** TASK BRIEF **
Reproduce only this stretch of the listing below: from the line with "First we try" through the line with "then $[i]\cup[j] = \emptyset$.", exactly as written, with pictures excluded.

START EXERCISE DATA

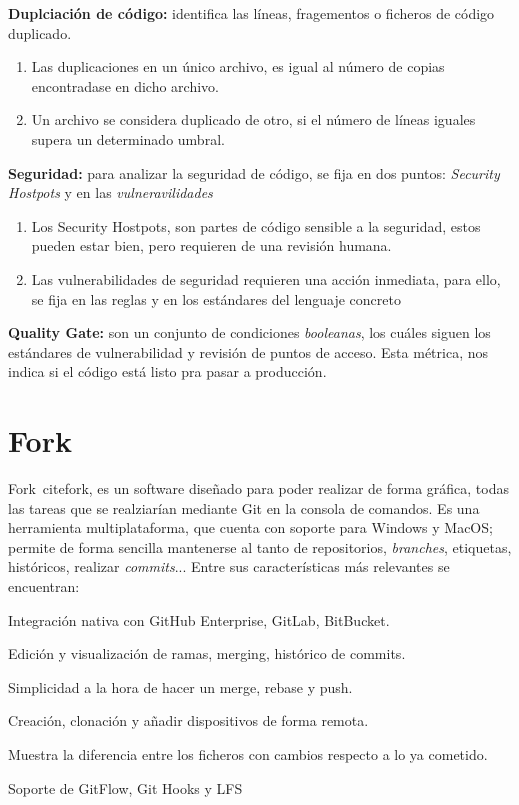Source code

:\begin{list}{\textbullet}{ %
    \addtolength{\itemsep}{-2mm} %
    \setlength{\itemindent}{2mm}}

    \item \textbf{Duplciación de código:} identifica las líneas, fragementos o ficheros de código duplicado.
    \begin{enumerate}
        \item Las duplicaciones en un único archivo, es igual al número de copias encontradase en dicho archivo.
        \item Un archivo se considera duplicado de otro, si el número de líneas iguales supera un determinado umbral.
    \end{enumerate}
    \item \textbf{Seguridad:} para analizar la seguridad de código, se fija en dos puntos: \textit{Security Hostpots} y en las \textit{vulneravilidades}
    \begin{enumerate}
        \item Los Security Hostpots, son partes de código sensible a la seguridad, estos pueden estar bien, pero requieren de una revisión humana.
        \item Las vulnerabilidades de seguridad requieren una acción inmediata, para ello, se fija en las reglas  y en los estándares del lenguaje concreto
    \end{enumerate}
    \item \textbf{Quality Gate:} son un conjunto de condiciones \textit{booleanas}, los cuáles siguen los estándares de vulnerabilidad y revisión de puntos de acceso. Esta métrica, nos indica si el código está listo pra pasar a producción.
\end{list}

\section{Fork}
Fork\ cite{fork}, es un software diseñado para poder realizar de forma gráfica, todas las tareas que se realziarían mediante Git en la consola de comandos.
Es una herramienta multiplataforma, que cuenta con soporte para Windows y MacOS; permite de forma sencilla mantenerse al tanto de repositorios, \textit{branches}, etiquetas, históricos, realizar \textit{commits}... Entre sus características más relevantes se encuentran:
\begin{list}{\textbullet}{ %
    \addtolength{\itemsep}{-2mm} %
    \setlength{\itemindent}{2mm}}

    \item Integración nativa con GitHub Enterprise, GitLab, BitBucket.
    \item Edición y visualización de ramas, merging, histórico de commits.
    \item Simplicidad a la hora de hacer un merge, rebase y push.
    \item Creación, clonación y añadir dispositivos de forma remota.
    \item Muestra la diferencia entre los ficheros con cambios respecto a lo ya cometido.
    \item Soporte de GitFlow, Git Hooks y LFS
\end{list}

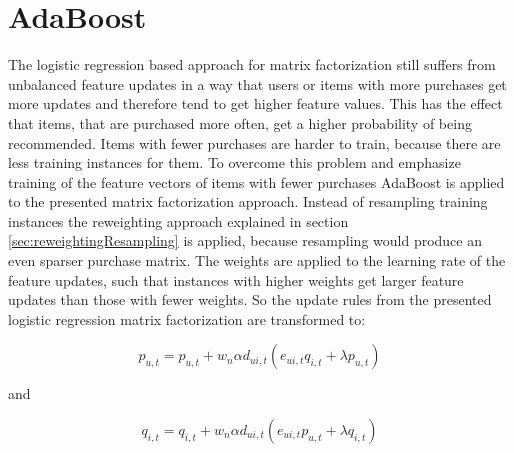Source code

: \documentclass[10pt]{reportMaster}
\begin{document}
\section{AdaBoost}
\label{sec:myAdaBoost}
The logistic regression based approach for matrix factorization still suffers from unbalanced feature updates in a way that users or items with more purchases get more updates and therefore tend to get higher feature values.
This has the effect that items, that are purchased more often, get a higher probability of being recommended.
Items with fewer purchases are harder to train, because there are less training instances for them.
To overcome this problem and emphasize training of the feature vectors of items with fewer purchases AdaBoost is applied to the presented matrix factorization approach.
Instead of resampling training instances the reweighting approach explained in section \ref{sec:reweightingResampling} is applied, because resampling would produce an even sparser purchase matrix.
The weights are applied to the learning rate of the feature updates, such that instances with higher weights get larger feature updates than those with fewer weights.
So the update rules from the presented logistic regression matrix factorization are transformed to: 

\begin{equation}
p_{u,t} = p_{u,t} + w_n \alpha d_{ui,t} (e_{ui,t} q_{i,t} + \lambda p_{u,t})
\end{equation}

and 

\begin{equation}
q_{i,t} = q_{i,t} + w_n \alpha d_{ui,t} (e_{ui,t} p_{u,t} + \lambda q_{i,t})
\end{equation}
\end{document}
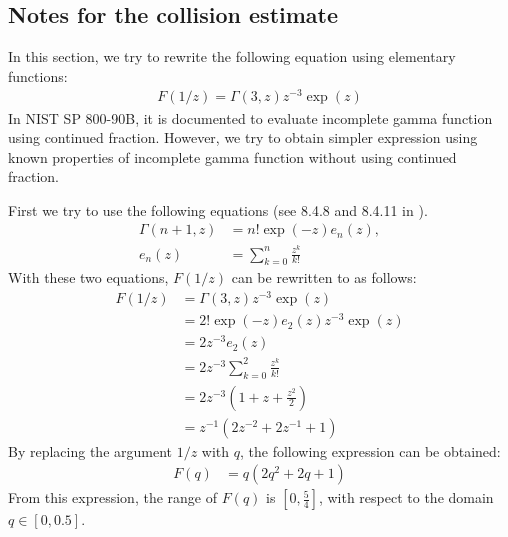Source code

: ﻿\documentclass[a4paper,xelatex,english]{bxjsarticle}
\begin{document}
\clearpage
\subsection{Notes for the collision estimate}
In this section, we try to rewrite the following equation using elementary functions:
\begin{align}
F(1/z) = \Gamma(3,z)z^{-3}\exp(z) 
\label{eq:Fin632}
\end{align}
In NIST SP 800-90B\cite{SP80090B}, it is documented to evaluate incomplete gamma function using continued fraction.
However, we try to obtain simpler expression using known properties of incomplete gamma function without using continued fraction.

First we try to use the following equations (see 8.4.8 and 8.4.11 in \cite{MathHandbook}).
\begin{align}
\Gamma(n + 1, z) &= n!\exp(-z) e_{n}(z), \\
e_{n}(z) &= \sum_{k = 0}^{n}\frac{z^{k}}{k!}
\end{align}
With these two equations, $F(1/z)$ can be rewritten to as follows:
\begin{align}
F(1/z) &= \Gamma(3,z)z^{-3}\exp(z) \nonumber \\
&= 2!\exp(-z) e_{2}(z) z^{-3} \exp(z) \nonumber \\
&= 2 z^{-3} e_{2}(z) \nonumber \\
&= 2 z^{-3} \sum_{k = 0}^{2}\frac{z^{k}}{k!} \nonumber \\
&= 2 z^{-3} \left( 1 + z + \frac{z^{2}}{2} \right) \nonumber \\
&= z^{-1} \left( 2z^{-2} + 2z^{-1} + 1 \right) 
\label{eq:rewFin632}
\end{align}
By replacing the argument $1/z$ with $q$, the following expression can be obtained:
\begin{align}
F(q) &= q \left( 2q^{2} + 2q + 1 \right) \label{eq:rewFin632final}
\end{align}
From this expression, the range of $F(q)$ is $[0, \frac{5}{4}]$, with respect to the domain $q \in [0, 0.5]$.
\end{document}
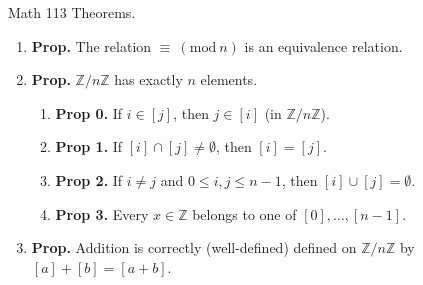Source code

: \documentclass[12pt]{article}
\theoremstyle{definition}
\theoremstyle{named}
\newcommand{\Mod}[1]{\ (\mathrm{mod}\ #1)}
\begin{document}
\begin{center}
    Math 113 Theorems. 
\end{center}

\begin{enumerate}
    \item \textbf{Prop. } The relation $\equiv \Mod{n}$ is an equivalence relation. 
    \item \textbf{Prop. } $\mathbb{Z}/n\mathbb{Z}$ has exactly $n$ elements. 
    \begin{enumerate}
        \item \textbf{Prop 0. } If $i \in [j]$, then $j \in [i]$ (in $\mathbb{Z}/n\mathbb{Z}$). 
        \item \textbf{Prop 1. } If $[i] \cap [j] \neq \emptyset$, then $[i]=[j]$. 
        \item \textbf{Prop 2. } If $i \neq j$ and $0 \leq i,j \leq n-1$, then $[i]\cup[j] = \emptyset$. 
        \item \textbf{Prop 3. } Every $x \in \mathbb{Z}$ belongs to one of $[0],\dots,[n-1]$. 
    \end{enumerate}
	\item \textbf{Prop. } Addition is correctly (well-defined) defined on $\mathbb{Z}/n\mathbb{Z}$ by $[a] + [b] = [a+b]$. 
\end{enumerate}
\end{document}
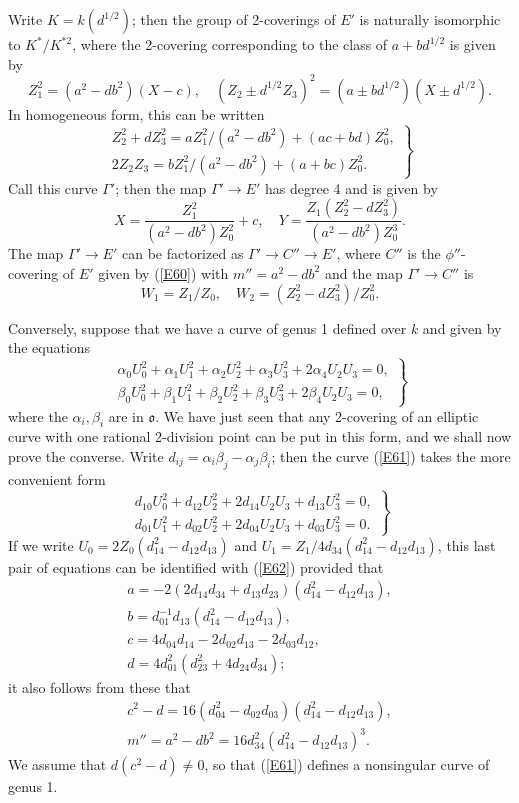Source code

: \documentclass[12pt]{article}
\def\fo{{\mathfrak o}}
\def\ga{{\alpha}}
\def\gb{{\beta}}
\def\gG{{\Gamma}}
\def\beq{\begin{equation} \label}
\begin{document}
Write $K=k(d^{1/2})$; then the group of 2-coverings of $E'$
is naturally isomorphic to $K^*/K^{*2}$, where the 2-covering
corresponding to the class of $a+bd^{1/2}$ is given by
\[ Z_1^2=(a^2-db^2)(X-c), \quad
(Z_2\pm d^{1/2}Z_3)^2=(a\pm bd^{1/2})(X\pm d^{1/2}). \]
In homogeneous form, this can be written
\beq{E62} \left. \begin{array}{c}
Z_2^2+dZ_3^2=aZ_1^2/(a^2-db^2)+(ac+bd)Z_0^2, \\
2Z_2Z_3=bZ_1^2/(a^2-db^2)+(a+bc)Z_0^2.
\end{array} \right\} \end{equation}
Call this curve $\gG'$; then the map
$\gG'\rightarrow E'$ has degree 4 and is given by
\[ X=\frac{Z_1^2}{(a^2-db^2)Z_0^2}+c, \quad
Y=\frac{Z_1(Z_2^2-dZ_3^2)}{(a^2-db^2)Z_0^3}. \]
The map $\gG'\rightarrow E'$ can be factorized as
$\gG'\rightarrow C''\rightarrow E'$, where $C''$ is the
$\phi''$-covering of $E'$ given by (\ref{E60}) with
$m''=a^2-db^2$ and the map $\gG'\rightarrow C''$ is
\[ W_1=Z_1/Z_0, \quad W_2=(Z_2^2-dZ_3^2)/Z_0^2. \]

Conversely, suppose that we have a curve of genus 1 defined
over $k$ and given by the equations
\beq{E61} \left. \begin{array}{c}
\ga_0U_0^2+\ga_1U_1^2+\ga_2U_2^2+\ga_3U_3^2+2\ga_4U_2U_3=0, \\
\gb_0U_0^2+\gb_1U_1^2+\gb_2U_2^2+\gb_3U_3^2+2\gb_4U_2U_3=0,
\end{array} \right\} \end{equation}
where the $\ga_i,\gb_i$ are in $\fo$. We have just seen that
any 2-covering of an elliptic curve with one rational
2-division point can be put in this form, and we shall now
prove the converse. Write $d_{ij}=\ga_i\gb_j-\ga_j\gb_i$; then
the curve (\ref{E61}) takes the more convenient form
\beq{E63} \left. \begin{array}{c}
d_{10}U_0^2+d_{12}U_2^2+2d_{14}U_2U_3+d_{13}U_3^2=0, \\
d_{01}U_1^2+d_{02}U_2^2+2d_{04}U_2U_3+d_{03}U_3^2=0.
\end{array} \right\} \end{equation}
If we write $U_0=2Z_0(d_{14}^2-d_{12}d_{13})$ and
$U_1=Z_1/4d_{34}(d_{14}^2-d_{12}d_{13})$, this last pair of
equations can be identified with (\ref{E62}) provided that
\[ \begin{array}{c}
a=-2(2d_{14}d_{34}+d_{13}d_{23})(d_{14}^2-d_{12}d_{13}), \\
b=d_{01}^{-1}d_{13}(d_{14}^2-d_{12}d_{13}), \\
c=4d_{04}d_{14}-2d_{02}d_{13}-2d_{03}d_{12}, \\
d=4d_{01}^2(d_{23}^2+4d_{24}d_{34});
\end{array} \]
it also follows from these that
\[ \begin{array}{c}
c^2-d=16(d_{04}^2-d_{02}d_{03})(d_{14}^2-d_{12}d_{13}), \\
m''=a^2-db^2=16d_{34}^2(d_{14}^2-d_{12}d_{13})^3.
\end{array} \]
We assume that $d(c^2-d)\neq0$, so that (\ref{E61}) defines a
nonsingular curve of genus 1.
\end{document}
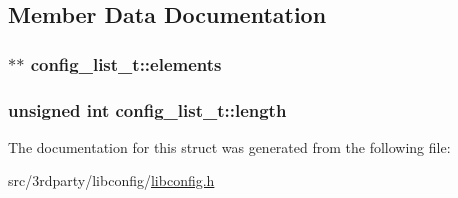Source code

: \subsection{Member Data Documentation}
\hypertarget{structconfig__list__t_a8a0f0c428590f6630367748c0170c1ea}{
\subsubsection[{elements}]{$\ast$$\ast$ {\bf config\_\-list\_\-t::elements}}}
\label{structconfig__list__t_a8a0f0c428590f6630367748c0170c1ea}
\hypertarget{structconfig__list__t_a713729415280421d146ce4f590e33356}{
\subsubsection[{length}]{\setlength{\rightskip}{0pt plus 5cm}unsigned int {\bf config\_\-list\_\-t::length}}}
\label{structconfig__list__t_a713729415280421d146ce4f590e33356}


The documentation for this struct was generated from the following file:\begin{DoxyCompactItemize}
\item 
src/3rdparty/libconfig/\hyperlink{libconfig_8h}{libconfig.h}\end{DoxyCompactItemize}

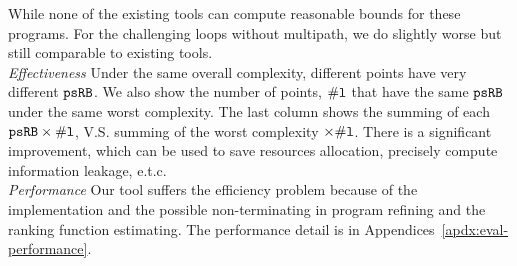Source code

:While none of the existing tools can compute reasonable bounds for these programs.
For the challenging loops without multipath, we do slightly worse but still comparable to existing tools.
\\
\emph{Effectiveness}
\newcommand{\pointnum}{\kw{\# l}}
Under the same overall complexity, different points have very different $\mathtt{psRB}$.
We also show the number of points, $\pointnum$ that have the same $\mathtt{psRB}$ under the same worst complexity.
The last column shows the summing of each $\psRB \times \pointnum$, V.S. summing of the worst complexity $\times \pointnum$.
There is a significant improvement, which can be used to save resources allocation,
precisely compute information leakage, e.t.c.
\\
\emph{Performance}
Our tool suffers the efficiency problem because of the implementation and the possible non-terminating in program refining and the ranking function estimating.
The performance detail is in Appendices~\ref{apdx:eval-performance}.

END EXERCISE DATA

** YOUR RESPONSE **
First we try to use the following equations (see 8.4.8 and 8.4.11 in \cite{MathHandbook}).
\begin{align}
\Gamma(n + 1, z) &= n!\exp(-z) e_{n}(z), \\
e_{n}(z) &= \sum_{k = 0}^{n}\frac{z^{k}}{k!}
\end{align}
With these two equations, $F(1/z)$ can be rewritten to as follows:
\begin{align}
F(1/z) &= \Gamma(3,z)z^{-3}\exp(z) \nonumber \\
&= 2!\exp(-z) e_{2}(z) z^{-3} \exp(z) \nonumber \\
&= 2 z^{-3} e_{2}(z) \nonumber \\
&= 2 z^{-3} \sum_{k = 0}^{2}\frac{z^{k}}{k!} \nonumber \\
&= 2 z^{-3} \left( 1 + z + \frac{z^{2}}{2} \right) \nonumber \\
&= z^{-1} \left( 2z^{-2} + 2z^{-1} + 1 \right) 
\label{eq:rewFin632}
\end{align}
By replacing the argument $1/z$ with $q$, the following expression can be obtained:
\begin{align}
F(q) &= q \left( 2q^{2} + 2q + 1 \right) \label{eq:rewFin632final}
\end{align}
From this expression, the range of $F(q)$ is $[0, \frac{5}{4}]$, with respect to the domain $q \in [0, 0.5]$.
\end{document}
Source code

: \documentclass[12pt]{article}
\theoremstyle{definition}
\theoremstyle{named}
\newcommand{\Mod}[1]{\ (\mathrm{mod}\ #1)}
\begin{document}
\begin{center}
    Math 113 Theorems. 
\end{center}

\begin{enumerate}
    \item \textbf{Prop. } The relation $\equiv \Mod{n}$ is an equivalence relation. 
    \item \textbf{Prop. } $\mathbb{Z}/n\mathbb{Z}$ has exactly $n$ elements. 
    \begin{enumerate}
        \item \textbf{Prop 0. } If $i \in [j]$, then $j \in [i]$ (in $\mathbb{Z}/n\mathbb{Z}$). 
        \item \textbf{Prop 1. } If $[i] \cap [j] \neq \emptyset$, then $[i]=[j]$. 
        \item \textbf{Prop 2. } If $i \neq j$ and $0 \leq i,j \leq n-1$, then $[i]\cup[j] = \emptyset$. 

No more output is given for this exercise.